[Stored data]

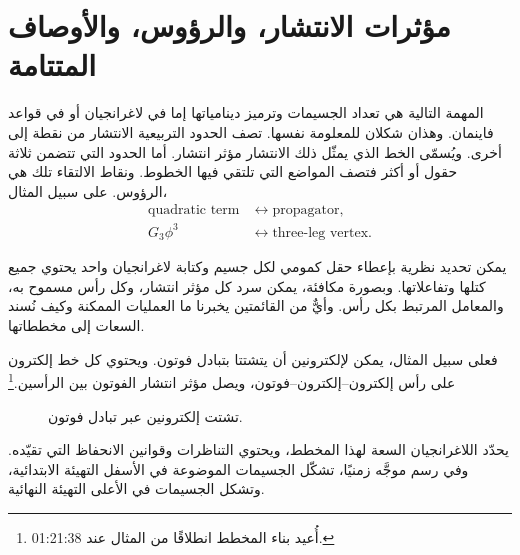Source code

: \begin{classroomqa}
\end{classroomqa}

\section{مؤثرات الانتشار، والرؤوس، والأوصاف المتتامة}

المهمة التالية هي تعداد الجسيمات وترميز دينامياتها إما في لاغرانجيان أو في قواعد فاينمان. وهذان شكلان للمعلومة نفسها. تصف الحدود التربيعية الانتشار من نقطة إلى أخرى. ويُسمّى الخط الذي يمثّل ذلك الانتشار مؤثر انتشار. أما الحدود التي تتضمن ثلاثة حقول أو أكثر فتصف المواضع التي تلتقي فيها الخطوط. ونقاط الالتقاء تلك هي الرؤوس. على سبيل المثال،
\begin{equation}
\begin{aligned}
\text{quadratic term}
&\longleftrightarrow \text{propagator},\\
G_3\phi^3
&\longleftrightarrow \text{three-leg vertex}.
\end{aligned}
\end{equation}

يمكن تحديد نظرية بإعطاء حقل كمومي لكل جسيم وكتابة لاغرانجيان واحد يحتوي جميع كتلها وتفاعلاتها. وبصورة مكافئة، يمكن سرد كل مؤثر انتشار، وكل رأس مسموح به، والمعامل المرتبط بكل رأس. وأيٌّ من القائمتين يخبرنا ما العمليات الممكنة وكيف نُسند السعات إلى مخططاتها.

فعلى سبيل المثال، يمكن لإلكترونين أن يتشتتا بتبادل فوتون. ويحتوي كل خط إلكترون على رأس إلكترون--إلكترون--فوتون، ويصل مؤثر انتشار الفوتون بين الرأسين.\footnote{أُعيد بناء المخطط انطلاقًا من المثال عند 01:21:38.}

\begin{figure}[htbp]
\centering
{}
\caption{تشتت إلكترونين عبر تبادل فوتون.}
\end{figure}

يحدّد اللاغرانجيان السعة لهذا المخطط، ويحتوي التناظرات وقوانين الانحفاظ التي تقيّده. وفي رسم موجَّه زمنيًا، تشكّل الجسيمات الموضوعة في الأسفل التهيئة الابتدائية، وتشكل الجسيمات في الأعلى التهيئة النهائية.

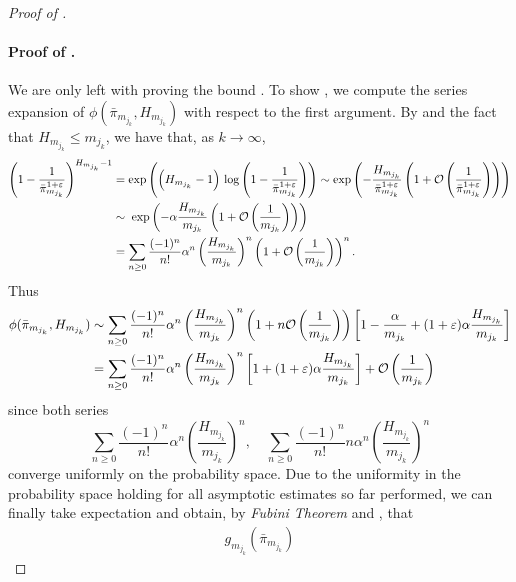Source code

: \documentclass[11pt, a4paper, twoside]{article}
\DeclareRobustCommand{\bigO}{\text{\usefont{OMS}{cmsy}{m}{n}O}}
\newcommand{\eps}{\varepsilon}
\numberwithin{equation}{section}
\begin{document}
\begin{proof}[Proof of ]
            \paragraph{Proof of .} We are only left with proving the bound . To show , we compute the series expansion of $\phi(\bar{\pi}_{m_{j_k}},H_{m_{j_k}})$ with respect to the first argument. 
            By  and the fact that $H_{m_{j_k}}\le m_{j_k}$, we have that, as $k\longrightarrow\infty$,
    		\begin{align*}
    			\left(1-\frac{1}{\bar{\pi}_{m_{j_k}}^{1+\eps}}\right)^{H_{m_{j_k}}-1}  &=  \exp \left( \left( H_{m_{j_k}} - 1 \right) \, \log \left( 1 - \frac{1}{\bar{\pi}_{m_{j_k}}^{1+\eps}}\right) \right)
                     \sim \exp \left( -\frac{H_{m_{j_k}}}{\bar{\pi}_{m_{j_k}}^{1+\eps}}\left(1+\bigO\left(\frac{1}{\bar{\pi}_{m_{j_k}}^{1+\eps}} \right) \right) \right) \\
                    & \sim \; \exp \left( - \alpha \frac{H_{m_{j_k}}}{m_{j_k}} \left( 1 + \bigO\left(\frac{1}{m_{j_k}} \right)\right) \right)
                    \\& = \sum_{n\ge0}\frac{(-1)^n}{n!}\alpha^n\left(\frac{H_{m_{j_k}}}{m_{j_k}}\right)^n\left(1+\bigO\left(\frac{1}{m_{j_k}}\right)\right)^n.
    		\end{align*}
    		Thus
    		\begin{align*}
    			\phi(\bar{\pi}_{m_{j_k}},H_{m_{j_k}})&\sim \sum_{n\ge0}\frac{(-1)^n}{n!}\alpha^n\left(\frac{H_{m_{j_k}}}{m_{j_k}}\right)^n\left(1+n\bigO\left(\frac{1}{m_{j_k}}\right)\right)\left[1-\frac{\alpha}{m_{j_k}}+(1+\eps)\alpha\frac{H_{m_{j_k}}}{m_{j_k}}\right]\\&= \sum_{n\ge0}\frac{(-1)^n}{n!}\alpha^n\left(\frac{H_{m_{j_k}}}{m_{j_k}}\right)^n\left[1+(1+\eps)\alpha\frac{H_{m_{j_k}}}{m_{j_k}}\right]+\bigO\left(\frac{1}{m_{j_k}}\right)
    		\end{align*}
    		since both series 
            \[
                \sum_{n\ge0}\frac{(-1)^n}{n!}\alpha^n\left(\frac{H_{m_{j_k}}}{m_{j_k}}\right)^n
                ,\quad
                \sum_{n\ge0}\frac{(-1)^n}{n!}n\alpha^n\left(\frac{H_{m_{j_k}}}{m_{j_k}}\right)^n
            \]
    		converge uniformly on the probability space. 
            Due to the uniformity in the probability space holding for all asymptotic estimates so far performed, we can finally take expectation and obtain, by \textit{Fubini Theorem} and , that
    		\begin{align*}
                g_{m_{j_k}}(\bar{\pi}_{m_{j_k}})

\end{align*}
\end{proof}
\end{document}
==
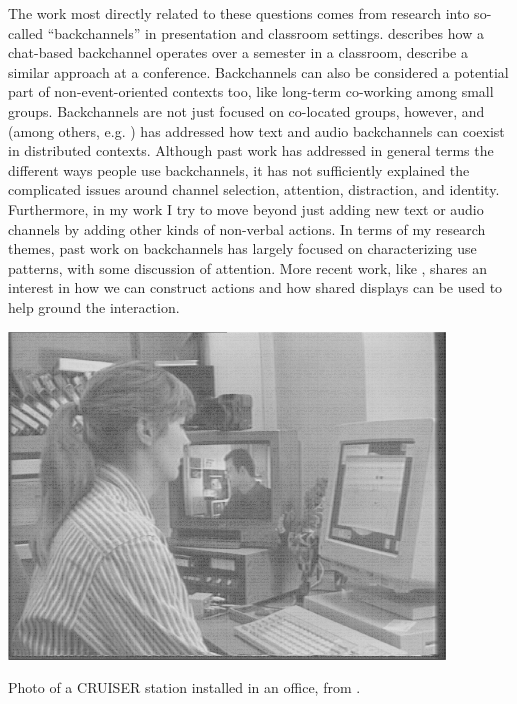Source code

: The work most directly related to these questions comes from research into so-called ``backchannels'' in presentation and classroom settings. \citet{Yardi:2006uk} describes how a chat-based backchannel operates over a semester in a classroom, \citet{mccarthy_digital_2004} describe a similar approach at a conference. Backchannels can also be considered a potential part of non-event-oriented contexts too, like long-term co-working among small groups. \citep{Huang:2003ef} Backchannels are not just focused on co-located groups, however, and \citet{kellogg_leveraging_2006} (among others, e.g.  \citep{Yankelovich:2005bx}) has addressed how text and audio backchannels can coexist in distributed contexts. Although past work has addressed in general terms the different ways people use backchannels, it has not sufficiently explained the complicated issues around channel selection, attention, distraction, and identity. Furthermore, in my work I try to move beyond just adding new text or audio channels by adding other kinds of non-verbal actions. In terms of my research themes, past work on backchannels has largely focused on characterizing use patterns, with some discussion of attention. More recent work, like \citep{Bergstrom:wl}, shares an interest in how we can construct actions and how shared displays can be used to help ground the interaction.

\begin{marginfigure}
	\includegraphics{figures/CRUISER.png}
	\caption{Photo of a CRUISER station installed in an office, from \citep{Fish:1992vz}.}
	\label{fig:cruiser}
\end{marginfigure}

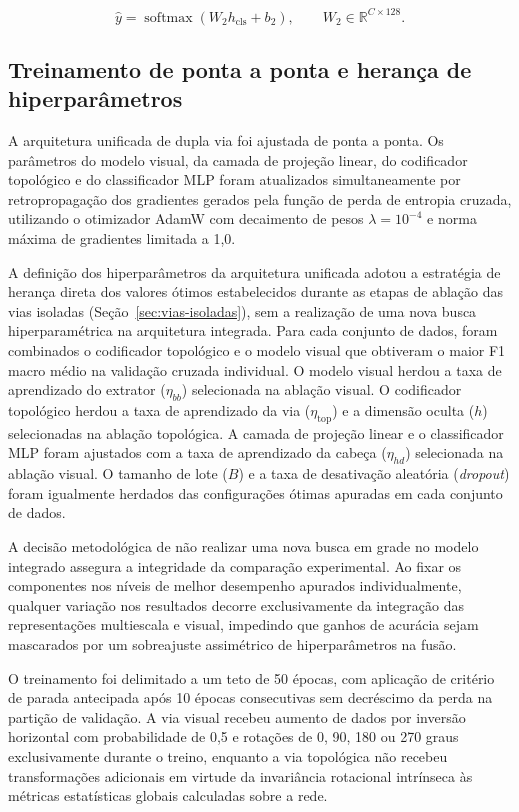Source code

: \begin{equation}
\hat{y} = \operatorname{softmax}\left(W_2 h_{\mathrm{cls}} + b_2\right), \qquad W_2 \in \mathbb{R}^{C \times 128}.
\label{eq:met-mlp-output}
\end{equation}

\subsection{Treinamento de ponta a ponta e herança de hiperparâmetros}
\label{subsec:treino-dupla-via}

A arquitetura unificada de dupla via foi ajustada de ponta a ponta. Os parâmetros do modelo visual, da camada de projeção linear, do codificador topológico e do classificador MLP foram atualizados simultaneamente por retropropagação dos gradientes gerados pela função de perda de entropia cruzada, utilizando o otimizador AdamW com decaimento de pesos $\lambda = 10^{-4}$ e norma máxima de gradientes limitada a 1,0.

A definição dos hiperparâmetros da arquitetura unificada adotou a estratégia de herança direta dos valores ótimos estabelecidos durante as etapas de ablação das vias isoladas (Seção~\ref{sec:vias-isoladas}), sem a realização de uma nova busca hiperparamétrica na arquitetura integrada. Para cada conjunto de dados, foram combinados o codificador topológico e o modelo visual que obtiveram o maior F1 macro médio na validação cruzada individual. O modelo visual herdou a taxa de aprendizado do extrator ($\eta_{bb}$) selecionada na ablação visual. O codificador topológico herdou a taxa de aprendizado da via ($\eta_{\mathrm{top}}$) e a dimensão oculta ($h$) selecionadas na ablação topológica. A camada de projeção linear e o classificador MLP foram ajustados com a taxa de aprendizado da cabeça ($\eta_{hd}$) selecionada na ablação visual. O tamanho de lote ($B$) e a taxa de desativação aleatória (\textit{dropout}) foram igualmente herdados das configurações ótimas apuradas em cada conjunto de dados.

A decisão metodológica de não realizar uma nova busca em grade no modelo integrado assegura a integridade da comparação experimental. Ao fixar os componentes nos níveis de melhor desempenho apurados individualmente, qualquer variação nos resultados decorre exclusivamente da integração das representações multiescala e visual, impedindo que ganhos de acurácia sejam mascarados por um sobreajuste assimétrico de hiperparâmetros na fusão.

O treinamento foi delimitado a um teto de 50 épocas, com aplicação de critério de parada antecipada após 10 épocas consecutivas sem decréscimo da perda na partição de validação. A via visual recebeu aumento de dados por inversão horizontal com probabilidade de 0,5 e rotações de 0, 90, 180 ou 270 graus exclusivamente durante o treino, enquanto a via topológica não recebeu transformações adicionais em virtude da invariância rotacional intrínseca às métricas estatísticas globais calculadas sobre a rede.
---
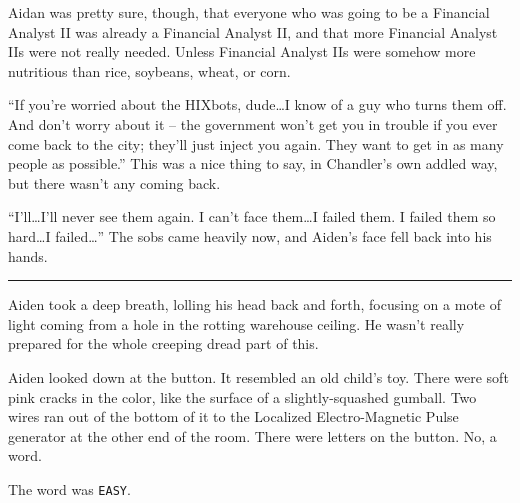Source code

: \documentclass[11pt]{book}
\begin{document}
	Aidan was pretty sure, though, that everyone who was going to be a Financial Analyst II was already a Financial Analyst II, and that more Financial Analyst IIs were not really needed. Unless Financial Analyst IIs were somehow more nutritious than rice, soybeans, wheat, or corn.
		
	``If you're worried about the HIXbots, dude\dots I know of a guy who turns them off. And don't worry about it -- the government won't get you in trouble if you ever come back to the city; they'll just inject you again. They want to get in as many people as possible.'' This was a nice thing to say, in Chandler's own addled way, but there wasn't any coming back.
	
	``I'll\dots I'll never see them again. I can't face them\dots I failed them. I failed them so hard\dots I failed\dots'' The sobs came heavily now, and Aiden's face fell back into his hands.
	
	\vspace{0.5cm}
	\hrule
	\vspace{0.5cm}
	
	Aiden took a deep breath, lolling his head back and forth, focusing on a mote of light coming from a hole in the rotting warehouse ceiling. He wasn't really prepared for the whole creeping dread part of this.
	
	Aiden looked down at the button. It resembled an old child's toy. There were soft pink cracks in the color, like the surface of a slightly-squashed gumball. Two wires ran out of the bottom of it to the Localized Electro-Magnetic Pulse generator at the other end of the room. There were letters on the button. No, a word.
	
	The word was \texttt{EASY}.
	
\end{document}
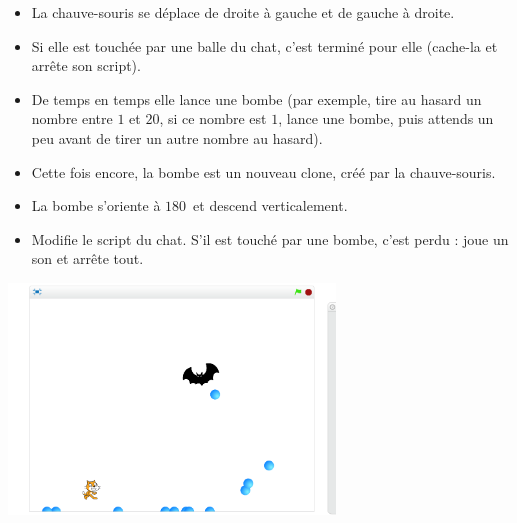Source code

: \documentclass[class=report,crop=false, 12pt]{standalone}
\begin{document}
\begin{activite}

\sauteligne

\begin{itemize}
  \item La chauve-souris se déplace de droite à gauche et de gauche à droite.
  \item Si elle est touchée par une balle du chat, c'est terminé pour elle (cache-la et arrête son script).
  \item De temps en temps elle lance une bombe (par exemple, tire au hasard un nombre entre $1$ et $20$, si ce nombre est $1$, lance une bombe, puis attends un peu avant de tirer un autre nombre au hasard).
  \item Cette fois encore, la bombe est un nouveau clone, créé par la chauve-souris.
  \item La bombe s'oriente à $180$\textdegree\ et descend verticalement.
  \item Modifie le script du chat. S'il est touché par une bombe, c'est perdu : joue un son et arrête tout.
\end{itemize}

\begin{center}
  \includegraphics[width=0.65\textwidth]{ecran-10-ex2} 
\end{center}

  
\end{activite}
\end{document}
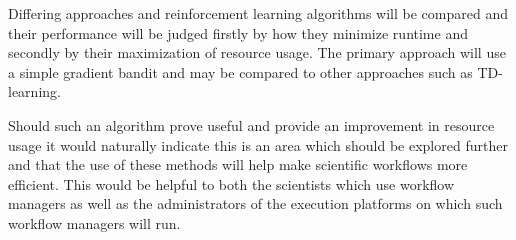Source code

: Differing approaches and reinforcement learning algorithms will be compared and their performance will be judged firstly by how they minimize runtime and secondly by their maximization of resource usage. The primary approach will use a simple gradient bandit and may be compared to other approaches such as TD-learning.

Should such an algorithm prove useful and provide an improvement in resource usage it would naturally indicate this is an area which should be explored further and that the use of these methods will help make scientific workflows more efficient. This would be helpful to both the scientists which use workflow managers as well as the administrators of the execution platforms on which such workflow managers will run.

=== Task to complete ===
Wherever the word "citep" occurs in the data, copy that whole line.

=== Your solution ===
: The work most directly related to these questions comes from research into so-called ``backchannels'' in presentation and classroom settings. \citet{Yardi:2006uk} describes how a chat-based backchannel operates over a semester in a classroom, \citet{mccarthy_digital_2004} describe a similar approach at a conference. Backchannels can also be considered a potential part of non-event-oriented contexts too, like long-term co-working among small groups. \citep{Huang:2003ef} Backchannels are not just focused on co-located groups, however, and \citet{kellogg_leveraging_2006} (among others, e.g.  \citep{Yankelovich:2005bx}) has addressed how text and audio backchannels can coexist in distributed contexts. Although past work has addressed in general terms the different ways people use backchannels, it has not sufficiently explained the complicated issues around channel selection, attention, distraction, and identity. Furthermore, in my work I try to move beyond just adding new text or audio channels by adding other kinds of non-verbal actions. In terms of my research themes, past work on backchannels has largely focused on characterizing use patterns, with some discussion of attention. More recent work, like \citep{Bergstrom:wl}, shares an interest in how we can construct actions and how shared displays can be used to help ground the interaction.
	\caption{Photo of a CRUISER station installed in an office, from \citep{Fish:1992vz}.}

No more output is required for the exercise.